■ Your goal ■
Copy out, exactly, the first line of the entries below and every line after it through the one containing "- 如何在 Rancher 中安装 Rainbond 控制台。".

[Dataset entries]
╔══
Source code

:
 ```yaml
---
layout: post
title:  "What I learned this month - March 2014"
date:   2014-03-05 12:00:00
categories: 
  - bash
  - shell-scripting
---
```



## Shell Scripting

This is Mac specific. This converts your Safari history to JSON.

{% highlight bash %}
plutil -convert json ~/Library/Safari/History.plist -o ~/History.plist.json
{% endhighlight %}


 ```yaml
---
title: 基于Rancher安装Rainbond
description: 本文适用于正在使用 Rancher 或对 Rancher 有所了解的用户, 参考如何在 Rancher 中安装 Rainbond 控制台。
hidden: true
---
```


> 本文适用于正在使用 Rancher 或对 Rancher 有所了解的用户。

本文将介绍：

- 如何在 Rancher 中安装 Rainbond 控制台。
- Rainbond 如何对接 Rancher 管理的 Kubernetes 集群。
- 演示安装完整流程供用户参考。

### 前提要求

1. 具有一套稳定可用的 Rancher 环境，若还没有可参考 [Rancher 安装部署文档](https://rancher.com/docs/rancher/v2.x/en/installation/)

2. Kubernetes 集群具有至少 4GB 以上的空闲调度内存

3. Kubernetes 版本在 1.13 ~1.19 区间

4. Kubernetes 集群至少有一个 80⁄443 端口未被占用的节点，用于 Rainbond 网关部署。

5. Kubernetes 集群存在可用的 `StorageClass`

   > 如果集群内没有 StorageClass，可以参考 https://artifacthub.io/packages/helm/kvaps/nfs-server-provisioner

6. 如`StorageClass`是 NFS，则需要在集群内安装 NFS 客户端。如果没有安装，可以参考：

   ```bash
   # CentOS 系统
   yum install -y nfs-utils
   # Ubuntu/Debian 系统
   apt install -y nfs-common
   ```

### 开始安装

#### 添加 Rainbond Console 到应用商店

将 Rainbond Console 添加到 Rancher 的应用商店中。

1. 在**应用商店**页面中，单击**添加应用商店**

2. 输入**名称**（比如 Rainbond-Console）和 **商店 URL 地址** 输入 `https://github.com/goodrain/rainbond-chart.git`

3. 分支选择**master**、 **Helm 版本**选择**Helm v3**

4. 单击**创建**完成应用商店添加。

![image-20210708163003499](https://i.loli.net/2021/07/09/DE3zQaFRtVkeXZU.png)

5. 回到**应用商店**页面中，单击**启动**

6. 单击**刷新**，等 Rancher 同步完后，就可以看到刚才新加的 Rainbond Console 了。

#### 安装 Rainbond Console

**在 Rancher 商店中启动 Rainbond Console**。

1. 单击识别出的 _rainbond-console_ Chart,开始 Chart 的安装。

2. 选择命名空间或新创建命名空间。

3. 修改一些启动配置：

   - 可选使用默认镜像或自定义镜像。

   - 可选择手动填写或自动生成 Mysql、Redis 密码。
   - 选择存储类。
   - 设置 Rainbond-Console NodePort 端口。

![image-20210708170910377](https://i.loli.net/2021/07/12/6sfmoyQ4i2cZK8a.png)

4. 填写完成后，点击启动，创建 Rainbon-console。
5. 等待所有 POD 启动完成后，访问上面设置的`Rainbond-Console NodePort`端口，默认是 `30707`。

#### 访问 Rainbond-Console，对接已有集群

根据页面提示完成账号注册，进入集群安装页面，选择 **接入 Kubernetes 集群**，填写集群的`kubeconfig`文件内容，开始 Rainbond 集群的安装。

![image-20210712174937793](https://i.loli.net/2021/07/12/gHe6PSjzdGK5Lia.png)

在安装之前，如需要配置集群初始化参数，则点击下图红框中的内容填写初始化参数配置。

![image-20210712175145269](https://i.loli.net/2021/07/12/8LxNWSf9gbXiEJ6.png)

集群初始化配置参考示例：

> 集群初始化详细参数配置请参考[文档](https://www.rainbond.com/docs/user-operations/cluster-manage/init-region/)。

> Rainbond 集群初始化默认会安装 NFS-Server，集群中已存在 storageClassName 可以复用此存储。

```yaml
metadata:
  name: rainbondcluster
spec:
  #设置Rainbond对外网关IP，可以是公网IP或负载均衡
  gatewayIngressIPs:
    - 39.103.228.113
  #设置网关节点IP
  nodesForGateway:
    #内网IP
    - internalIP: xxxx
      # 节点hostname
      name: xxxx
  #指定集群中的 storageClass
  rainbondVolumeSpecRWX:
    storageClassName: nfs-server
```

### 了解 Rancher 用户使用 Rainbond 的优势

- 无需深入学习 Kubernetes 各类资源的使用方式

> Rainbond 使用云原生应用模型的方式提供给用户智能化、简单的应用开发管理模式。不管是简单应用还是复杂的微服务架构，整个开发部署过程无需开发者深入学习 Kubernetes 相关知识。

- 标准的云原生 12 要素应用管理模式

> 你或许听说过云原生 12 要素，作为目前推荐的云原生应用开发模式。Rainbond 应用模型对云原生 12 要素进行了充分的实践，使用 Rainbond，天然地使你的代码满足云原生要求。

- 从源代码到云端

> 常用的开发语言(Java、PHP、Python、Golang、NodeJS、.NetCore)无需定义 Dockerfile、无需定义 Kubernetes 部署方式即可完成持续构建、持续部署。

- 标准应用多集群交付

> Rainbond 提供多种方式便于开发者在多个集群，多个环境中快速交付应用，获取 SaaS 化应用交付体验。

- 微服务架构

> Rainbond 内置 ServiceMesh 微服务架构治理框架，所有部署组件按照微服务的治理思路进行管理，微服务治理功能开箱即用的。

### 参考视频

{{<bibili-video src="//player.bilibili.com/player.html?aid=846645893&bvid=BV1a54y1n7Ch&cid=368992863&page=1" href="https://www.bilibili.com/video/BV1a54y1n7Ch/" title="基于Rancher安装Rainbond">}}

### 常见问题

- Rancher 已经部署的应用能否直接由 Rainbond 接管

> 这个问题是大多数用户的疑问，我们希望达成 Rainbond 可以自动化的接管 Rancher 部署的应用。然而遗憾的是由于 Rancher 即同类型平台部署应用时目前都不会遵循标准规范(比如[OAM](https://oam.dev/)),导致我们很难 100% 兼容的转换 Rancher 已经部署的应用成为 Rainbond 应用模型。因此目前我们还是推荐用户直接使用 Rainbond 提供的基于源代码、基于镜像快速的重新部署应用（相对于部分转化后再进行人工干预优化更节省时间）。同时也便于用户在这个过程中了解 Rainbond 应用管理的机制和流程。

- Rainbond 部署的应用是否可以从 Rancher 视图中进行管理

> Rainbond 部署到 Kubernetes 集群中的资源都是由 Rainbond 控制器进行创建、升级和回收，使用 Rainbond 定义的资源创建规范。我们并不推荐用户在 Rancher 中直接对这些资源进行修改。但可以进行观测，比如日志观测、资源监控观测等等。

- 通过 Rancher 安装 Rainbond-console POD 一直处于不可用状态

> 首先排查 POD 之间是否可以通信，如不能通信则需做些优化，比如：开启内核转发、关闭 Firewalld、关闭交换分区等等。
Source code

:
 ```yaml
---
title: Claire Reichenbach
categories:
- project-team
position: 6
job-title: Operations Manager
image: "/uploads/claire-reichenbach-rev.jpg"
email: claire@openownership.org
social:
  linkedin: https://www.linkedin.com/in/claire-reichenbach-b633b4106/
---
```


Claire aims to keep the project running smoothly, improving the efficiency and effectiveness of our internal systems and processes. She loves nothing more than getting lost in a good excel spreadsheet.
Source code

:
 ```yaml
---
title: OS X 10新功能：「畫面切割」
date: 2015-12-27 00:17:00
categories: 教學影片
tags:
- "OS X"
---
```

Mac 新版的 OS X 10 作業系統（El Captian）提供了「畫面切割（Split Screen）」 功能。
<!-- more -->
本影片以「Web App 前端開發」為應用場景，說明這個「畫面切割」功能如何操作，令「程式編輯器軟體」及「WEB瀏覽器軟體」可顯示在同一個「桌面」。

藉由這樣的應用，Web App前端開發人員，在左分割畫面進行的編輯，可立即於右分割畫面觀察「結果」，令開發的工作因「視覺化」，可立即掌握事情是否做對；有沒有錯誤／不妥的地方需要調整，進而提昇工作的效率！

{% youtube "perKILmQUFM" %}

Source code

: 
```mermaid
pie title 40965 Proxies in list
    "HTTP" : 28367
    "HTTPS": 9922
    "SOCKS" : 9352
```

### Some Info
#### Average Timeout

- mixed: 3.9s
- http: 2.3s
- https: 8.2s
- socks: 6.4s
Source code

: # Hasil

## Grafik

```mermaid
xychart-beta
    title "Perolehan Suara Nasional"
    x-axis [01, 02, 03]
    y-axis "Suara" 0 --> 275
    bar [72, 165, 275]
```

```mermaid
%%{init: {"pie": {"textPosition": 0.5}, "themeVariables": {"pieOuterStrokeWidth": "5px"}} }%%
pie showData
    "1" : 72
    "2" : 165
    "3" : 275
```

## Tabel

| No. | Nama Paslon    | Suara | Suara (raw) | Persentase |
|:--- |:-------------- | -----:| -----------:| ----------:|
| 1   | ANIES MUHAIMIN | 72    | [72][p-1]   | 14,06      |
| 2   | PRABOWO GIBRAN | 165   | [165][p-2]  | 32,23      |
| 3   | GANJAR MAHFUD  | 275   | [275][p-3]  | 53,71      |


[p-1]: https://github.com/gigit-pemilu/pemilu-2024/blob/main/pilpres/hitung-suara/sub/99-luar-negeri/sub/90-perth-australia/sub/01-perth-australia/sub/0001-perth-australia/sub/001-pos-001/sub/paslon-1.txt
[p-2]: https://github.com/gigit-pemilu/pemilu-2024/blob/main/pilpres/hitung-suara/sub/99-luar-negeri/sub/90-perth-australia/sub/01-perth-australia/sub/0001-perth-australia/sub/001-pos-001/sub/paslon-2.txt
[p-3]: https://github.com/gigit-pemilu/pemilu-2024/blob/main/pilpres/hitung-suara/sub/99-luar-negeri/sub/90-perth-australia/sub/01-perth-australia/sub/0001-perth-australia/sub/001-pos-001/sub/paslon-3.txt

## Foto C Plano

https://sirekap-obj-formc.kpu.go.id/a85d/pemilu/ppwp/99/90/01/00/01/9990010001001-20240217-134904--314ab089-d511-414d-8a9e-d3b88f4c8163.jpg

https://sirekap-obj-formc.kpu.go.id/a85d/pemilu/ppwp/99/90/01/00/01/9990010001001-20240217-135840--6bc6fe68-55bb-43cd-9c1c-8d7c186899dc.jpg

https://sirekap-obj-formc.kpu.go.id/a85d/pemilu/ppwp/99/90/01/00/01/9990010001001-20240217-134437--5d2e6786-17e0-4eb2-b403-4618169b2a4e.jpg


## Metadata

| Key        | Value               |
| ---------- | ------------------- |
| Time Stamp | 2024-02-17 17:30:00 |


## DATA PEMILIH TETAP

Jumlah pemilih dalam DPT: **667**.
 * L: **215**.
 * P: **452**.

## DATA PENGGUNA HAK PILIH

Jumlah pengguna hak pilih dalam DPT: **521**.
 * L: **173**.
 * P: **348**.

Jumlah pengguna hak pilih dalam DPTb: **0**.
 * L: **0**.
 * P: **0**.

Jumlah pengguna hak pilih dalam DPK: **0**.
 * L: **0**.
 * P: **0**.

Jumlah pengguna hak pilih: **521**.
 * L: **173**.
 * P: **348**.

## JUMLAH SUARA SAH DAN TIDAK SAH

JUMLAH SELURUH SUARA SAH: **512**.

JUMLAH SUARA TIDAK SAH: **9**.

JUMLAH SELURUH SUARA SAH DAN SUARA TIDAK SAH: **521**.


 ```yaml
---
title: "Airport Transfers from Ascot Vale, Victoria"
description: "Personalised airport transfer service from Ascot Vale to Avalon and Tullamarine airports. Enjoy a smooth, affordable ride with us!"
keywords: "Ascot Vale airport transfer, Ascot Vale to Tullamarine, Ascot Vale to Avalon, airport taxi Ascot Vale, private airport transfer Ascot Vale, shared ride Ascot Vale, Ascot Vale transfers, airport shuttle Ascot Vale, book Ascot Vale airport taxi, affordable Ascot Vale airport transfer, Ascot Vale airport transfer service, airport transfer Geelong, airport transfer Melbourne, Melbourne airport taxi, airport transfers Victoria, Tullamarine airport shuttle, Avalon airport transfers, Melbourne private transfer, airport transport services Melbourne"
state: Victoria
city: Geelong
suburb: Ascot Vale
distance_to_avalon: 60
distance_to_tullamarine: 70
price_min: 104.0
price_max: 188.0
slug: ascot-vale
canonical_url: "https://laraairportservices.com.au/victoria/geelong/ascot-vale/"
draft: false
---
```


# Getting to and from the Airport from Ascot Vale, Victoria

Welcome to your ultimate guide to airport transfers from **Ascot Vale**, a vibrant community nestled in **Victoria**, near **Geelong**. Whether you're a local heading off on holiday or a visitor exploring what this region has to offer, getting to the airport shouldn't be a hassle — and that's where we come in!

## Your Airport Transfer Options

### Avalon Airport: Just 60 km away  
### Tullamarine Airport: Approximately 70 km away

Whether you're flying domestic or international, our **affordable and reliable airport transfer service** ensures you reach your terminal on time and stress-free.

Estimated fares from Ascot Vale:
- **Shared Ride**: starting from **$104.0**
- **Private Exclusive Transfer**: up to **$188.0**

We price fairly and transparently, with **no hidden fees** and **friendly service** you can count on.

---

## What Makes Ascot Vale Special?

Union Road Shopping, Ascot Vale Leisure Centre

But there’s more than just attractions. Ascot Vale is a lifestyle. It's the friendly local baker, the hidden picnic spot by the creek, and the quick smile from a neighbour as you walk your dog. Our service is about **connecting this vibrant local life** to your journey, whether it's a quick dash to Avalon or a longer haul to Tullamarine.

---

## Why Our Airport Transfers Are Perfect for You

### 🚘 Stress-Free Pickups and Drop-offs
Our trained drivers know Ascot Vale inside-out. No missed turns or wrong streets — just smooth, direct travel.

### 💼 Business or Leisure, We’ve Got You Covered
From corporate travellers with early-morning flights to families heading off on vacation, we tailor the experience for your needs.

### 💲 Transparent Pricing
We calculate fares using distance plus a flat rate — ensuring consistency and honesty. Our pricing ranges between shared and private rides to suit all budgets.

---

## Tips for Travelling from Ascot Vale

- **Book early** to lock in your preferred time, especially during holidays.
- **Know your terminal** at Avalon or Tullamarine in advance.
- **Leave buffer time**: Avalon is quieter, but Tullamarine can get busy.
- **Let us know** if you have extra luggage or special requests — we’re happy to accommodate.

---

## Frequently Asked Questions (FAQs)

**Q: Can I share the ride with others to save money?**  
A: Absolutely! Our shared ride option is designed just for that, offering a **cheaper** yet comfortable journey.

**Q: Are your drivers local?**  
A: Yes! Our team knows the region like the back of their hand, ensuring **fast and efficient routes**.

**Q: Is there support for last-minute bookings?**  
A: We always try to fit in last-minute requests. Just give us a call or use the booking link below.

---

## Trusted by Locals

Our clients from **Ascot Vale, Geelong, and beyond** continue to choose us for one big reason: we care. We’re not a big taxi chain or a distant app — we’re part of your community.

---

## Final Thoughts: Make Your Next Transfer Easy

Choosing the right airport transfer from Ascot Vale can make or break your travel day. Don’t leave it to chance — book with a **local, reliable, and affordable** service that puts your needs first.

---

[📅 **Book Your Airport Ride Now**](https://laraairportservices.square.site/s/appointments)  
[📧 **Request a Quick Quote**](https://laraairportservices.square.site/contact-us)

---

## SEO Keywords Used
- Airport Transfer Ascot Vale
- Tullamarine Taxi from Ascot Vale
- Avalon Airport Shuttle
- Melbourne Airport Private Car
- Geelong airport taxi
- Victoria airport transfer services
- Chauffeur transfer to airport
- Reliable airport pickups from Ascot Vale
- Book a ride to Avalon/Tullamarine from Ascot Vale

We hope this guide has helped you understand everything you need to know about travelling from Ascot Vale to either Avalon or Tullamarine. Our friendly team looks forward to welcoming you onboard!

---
╚══
■ Answer to the exercise ■
Source code

:
 ```yaml
---
layout: post
title:  "What I learned this month - March 2014"
date:   2014-03-05 12:00:00
categories: 
  - bash
  - shell-scripting
---
```



## Shell Scripting

This is Mac specific. This converts your Safari history to JSON.

{% highlight bash %}
plutil -convert json ~/Library/Safari/History.plist -o ~/History.plist.json
{% endhighlight %}


 ```yaml
---
title: 基于Rancher安装Rainbond
description: 本文适用于正在使用 Rancher 或对 Rancher 有所了解的用户, 参考如何在 Rancher 中安装 Rainbond 控制台。
hidden: true
---
```


> 本文适用于正在使用 Rancher 或对 Rancher 有所了解的用户。

本文将介绍：

- 如何在 Rancher 中安装 Rainbond 控制台。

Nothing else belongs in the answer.